(Extracted records)
━━━━━━━━━━

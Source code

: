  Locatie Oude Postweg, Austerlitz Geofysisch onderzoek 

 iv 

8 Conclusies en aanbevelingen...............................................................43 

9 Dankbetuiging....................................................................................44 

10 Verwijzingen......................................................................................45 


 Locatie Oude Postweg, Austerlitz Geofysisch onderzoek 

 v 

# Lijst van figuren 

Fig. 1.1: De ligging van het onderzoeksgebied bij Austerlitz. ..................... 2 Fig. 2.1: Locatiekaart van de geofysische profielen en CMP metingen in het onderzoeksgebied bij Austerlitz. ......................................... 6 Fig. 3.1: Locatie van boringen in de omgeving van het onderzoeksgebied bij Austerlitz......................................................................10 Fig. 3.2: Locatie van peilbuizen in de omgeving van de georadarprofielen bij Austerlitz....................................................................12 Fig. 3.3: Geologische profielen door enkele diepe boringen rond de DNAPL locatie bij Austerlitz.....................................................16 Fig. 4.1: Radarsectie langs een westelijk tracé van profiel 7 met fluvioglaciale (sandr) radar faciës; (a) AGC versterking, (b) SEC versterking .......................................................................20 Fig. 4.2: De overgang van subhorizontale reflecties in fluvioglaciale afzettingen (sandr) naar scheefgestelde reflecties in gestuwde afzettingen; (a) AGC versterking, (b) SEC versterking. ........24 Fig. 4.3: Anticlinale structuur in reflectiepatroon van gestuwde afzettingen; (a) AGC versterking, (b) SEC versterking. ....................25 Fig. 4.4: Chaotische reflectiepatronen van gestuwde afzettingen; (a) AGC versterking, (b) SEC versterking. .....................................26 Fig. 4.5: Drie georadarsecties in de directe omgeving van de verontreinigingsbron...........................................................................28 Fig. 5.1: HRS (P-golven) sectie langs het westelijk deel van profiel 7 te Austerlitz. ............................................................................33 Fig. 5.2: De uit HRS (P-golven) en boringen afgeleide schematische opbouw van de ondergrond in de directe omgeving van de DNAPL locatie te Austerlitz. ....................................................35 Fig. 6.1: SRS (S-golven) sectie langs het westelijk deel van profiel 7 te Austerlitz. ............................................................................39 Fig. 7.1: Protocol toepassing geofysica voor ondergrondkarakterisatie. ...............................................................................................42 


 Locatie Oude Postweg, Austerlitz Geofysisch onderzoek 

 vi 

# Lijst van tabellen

━━━━━━━━━━

## Problem to work on:
Return each line above precisely as written.

## The completed task:
Source code

:  Locatie Oude Postweg, Austerlitz Geofysisch onderzoek 

 iv 

8 Conclusies en aanbevelingen...............................................................43 

9 Dankbetuiging....................................................................................44 

10 Verwijzingen......................................................................................45 


 Locatie Oude Postweg, Austerlitz Geofysisch onderzoek 

 v 

# Lijst van figuren 

Fig. 1.1: De ligging van het onderzoeksgebied bij Austerlitz. ..................... 2 Fig. 2.1: Locatiekaart van de geofysische profielen en CMP metingen in het onderzoeksgebied bij Austerlitz. ......................................... 6 Fig. 3.1: Locatie van boringen in de omgeving van het onderzoeksgebied bij Austerlitz......................................................................10 Fig. 3.2: Locatie van peilbuizen in de omgeving van de georadarprofielen bij Austerlitz....................................................................12 Fig. 3.3: Geologische profielen door enkele diepe boringen rond de DNAPL locatie bij Austerlitz.....................................................16 Fig. 4.1: Radarsectie langs een westelijk tracé van profiel 7 met fluvioglaciale (sandr) radar faciës; (a) AGC versterking, (b) SEC versterking .......................................................................20 Fig. 4.2: De overgang van subhorizontale reflecties in fluvioglaciale afzettingen (sandr) naar scheefgestelde reflecties in gestuwde afzettingen; (a) AGC versterking, (b) SEC versterking. ........24 Fig. 4.3: Anticlinale structuur in reflectiepatroon van gestuwde afzettingen; (a) AGC versterking, (b) SEC versterking. ....................25 Fig. 4.4: Chaotische reflectiepatronen van gestuwde afzettingen; (a) AGC versterking, (b) SEC versterking. .....................................26 Fig. 4.5: Drie georadarsecties in de directe omgeving van de verontreinigingsbron...........................................................................28 Fig. 5.1: HRS (P-golven) sectie langs het westelijk deel van profiel 7 te Austerlitz. ............................................................................33 Fig. 5.2: De uit HRS (P-golven) en boringen afgeleide schematische opbouw van de ondergrond in de directe omgeving van de DNAPL locatie te Austerlitz. ....................................................35 Fig. 6.1: SRS (S-golven) sectie langs het westelijk deel van profiel 7 te Austerlitz. ............................................................................39 Fig. 7.1: Protocol toepassing geofysica voor ondergrondkarakterisatie. ...............................................................................................42 


 Locatie Oude Postweg, Austerlitz Geofysisch onderzoek 

 vi 

# Lijst van tabellen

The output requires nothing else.